# Directions:
Would you repeat the whole listing exactly?

# Information:
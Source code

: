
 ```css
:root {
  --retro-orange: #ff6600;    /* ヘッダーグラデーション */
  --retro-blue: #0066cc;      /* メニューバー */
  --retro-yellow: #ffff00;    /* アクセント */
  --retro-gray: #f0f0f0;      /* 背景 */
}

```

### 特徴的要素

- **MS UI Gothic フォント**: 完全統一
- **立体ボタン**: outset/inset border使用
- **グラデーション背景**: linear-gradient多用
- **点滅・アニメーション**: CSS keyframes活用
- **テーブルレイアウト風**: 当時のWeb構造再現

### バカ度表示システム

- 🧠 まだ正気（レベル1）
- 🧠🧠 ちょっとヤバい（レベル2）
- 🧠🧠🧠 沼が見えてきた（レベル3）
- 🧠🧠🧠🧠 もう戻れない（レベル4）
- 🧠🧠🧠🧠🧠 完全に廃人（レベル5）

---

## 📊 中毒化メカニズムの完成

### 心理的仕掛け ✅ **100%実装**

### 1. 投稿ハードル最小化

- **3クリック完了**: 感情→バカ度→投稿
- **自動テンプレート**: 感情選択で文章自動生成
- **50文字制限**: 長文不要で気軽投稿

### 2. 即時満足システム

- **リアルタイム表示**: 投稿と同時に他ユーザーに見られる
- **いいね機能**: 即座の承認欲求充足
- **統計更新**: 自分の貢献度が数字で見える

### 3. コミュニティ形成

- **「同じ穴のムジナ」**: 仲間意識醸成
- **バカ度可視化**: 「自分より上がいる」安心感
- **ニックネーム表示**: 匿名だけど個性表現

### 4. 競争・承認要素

# Result for this exercise:
Source code

:
 ```css
:root {
  --retro-orange: #ff6600;    /* ヘッダーグラデーション */
  --retro-blue: #0066cc;      /* メニューバー */
  --retro-yellow: #ffff00;    /* アクセント */
  --retro-gray: #f0f0f0;      /* 背景 */
}

```

### 特徴的要素

- **MS UI Gothic フォント**: 完全統一
- **立体ボタン**: outset/inset border使用
- **グラデーション背景**: linear-gradient多用
- **点滅・アニメーション**: CSS keyframes活用
- **テーブルレイアウト風**: 当時のWeb構造再現

### バカ度表示システム

- 🧠 まだ正気（レベル1）
- 🧠🧠 ちょっとヤバい（レベル2）
- 🧠🧠🧠 沼が見えてきた（レベル3）
- 🧠🧠🧠🧠 もう戻れない（レベル4）
- 🧠🧠🧠🧠🧠 完全に廃人（レベル5）

---

## 📊 中毒化メカニズムの完成

### 心理的仕掛け ✅ **100%実装**

### 1. 投稿ハードル最小化

- **3クリック完了**: 感情→バカ度→投稿
- **自動テンプレート**: 感情選択で文章自動生成
- **50文字制限**: 長文不要で気軽投稿

### 2. 即時満足システム

- **リアルタイム表示**: 投稿と同時に他ユーザーに見られる
- **いいね機能**: 即座の承認欲求充足
- **統計更新**: 自分の貢献度が数字で見える

### 3. コミュニティ形成

- **「同じ穴のムジナ」**: 仲間意識醸成
- **バカ度可視化**: 「自分より上がいる」安心感
- **ニックネーム表示**: 匿名だけど個性表現

### 4. 競争・承認要素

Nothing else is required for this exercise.